The Federal Reserve says that greater progress has been made in reducing inflation to its 2% target
WASHINGTON — The Federal Reserve said Wednesday that greater progress has been made in reducing inflation to its 2% target, a sign that the central bank is moving closer toward cutting its key interest rate for the first time in four years.
In a statement issued after it concluded its two-day meeting, the Fed also said that “job gains have moderated” and acknowledged that the unemployment rate has risen. The Fed is required by Congress to pursue stable prices and maximum employment, and the statement said the central bank is “attentive to the risks” to both goals, a major shift after several years of focusing exclusively on combatting inflation.
A greater focus on the employment half of the Fed's mandate, along with cooling inflation, would support the case for a rate cut by the Fed at an upcoming meeting, perhaps as soon as September.
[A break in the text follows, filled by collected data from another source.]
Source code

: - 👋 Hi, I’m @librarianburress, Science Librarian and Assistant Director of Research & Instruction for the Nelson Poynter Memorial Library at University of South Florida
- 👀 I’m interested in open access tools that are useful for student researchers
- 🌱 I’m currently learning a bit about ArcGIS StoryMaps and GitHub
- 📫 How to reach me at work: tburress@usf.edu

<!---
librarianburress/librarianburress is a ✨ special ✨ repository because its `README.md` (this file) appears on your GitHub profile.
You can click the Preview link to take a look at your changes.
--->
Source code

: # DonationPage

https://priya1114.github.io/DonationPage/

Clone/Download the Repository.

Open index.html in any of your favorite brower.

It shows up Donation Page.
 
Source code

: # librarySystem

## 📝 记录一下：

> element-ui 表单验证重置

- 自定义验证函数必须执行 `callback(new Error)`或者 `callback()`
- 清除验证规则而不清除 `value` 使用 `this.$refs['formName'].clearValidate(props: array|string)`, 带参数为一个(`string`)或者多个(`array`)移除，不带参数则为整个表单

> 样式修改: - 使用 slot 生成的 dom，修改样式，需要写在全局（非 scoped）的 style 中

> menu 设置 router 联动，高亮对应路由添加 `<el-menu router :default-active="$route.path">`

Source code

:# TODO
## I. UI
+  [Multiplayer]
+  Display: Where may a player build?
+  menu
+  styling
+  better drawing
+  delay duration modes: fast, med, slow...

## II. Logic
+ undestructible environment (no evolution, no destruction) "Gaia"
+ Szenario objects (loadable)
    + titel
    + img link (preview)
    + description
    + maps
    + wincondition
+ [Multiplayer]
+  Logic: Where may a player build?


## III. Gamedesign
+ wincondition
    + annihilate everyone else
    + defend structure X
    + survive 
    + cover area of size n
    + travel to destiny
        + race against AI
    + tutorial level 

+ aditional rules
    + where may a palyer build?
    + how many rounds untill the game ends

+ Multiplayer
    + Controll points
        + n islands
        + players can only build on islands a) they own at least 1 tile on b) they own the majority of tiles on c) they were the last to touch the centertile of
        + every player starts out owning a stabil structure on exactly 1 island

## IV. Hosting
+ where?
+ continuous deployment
Fed policymakers also chose to keep their key rate at a 23-year high of 5.3%, even as many Democratic elected officials and some economists have pushed for lower rates to bolster the economy and prevent job cuts. Republicans, including former President Donald Trump, have argued that a rate cut before the election would appear politically motivated.
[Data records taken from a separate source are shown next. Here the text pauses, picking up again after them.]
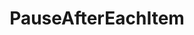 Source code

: ---
optionsClassName: PauseAfterEachItemOptions
optionsClassFullName: MigrationTools.Enrichers.PauseAfterEachItemOptions
configurationSamples:
- name: defaults
  order: 2
  description: 
  code: There are no defaults! Check the sample for options!
  sampleFor: MigrationTools.Enrichers.PauseAfterEachItemOptions
- name: sample
  order: 1
  description: 
  code: There is no sample, but you can check the classic below for a general feel.
  sampleFor: MigrationTools.Enrichers.PauseAfterEachItemOptions
- name: classic
  order: 3
  description: 
  code: >-
    {
      "$type": "PauseAfterEachItemOptions",
      "Enabled": false,
      "OptionFor": "PauseAfterEachItem",
      "RefName": null
    }
  sampleFor: MigrationTools.Enrichers.PauseAfterEachItemOptions
description: missing XML code comments
className: PauseAfterEachItem
typeName: ProcessorEnrichers
architecture: 
options:
- parameterName: Enabled
  type: Boolean
  description: If enabled this will run this migrator
  defaultValue: true
- parameterName: OptionFor
  type: String
  description: missing XML code comments
  defaultValue: missing XML code comments
- parameterName: RefName
  type: String
  description: For internal use
  defaultValue: missing XML code comments
status: missing XML code comments
processingTarget: missing XML code comments
classFile: src/MigrationTools/Processors/Enrichers/PauseAfterEachItem.cs
optionsClassFile: src/MigrationTools/Processors/Enrichers/PauseAfterEachItemOptions.cs

redirectFrom:
- /Reference/ProcessorEnrichers/PauseAfterEachItemOptions/
layout: reference
toc: true
permalink: /Reference/ProcessorEnrichers/PauseAfterEachItem/
title: PauseAfterEachItem
categories:
- ProcessorEnrichers
- 
topics:
- topic: notes
  path: docs/Reference/ProcessorEnrichers/PauseAfterEachItem-notes.md
  exists: false
  markdown: ''
- topic: introduction
  path: docs/Reference/ProcessorEnrichers/PauseAfterEachItem-introduction.md
  exists: false
  markdown: ''

---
Before the Fed's decision, financial market traders had priced in 100% odds that the central bank will reduce its benchmark rate at its Sept. 17-18 meeting, according to futures markets. The Fed typically seeks to avoid surprising investors with its rate decisions.
Wall Street rallied on Wednesday, driven in part by bullish views on the direction of U.S. interest rates. The S&P 500 was up almost 2% following the Fed's statement.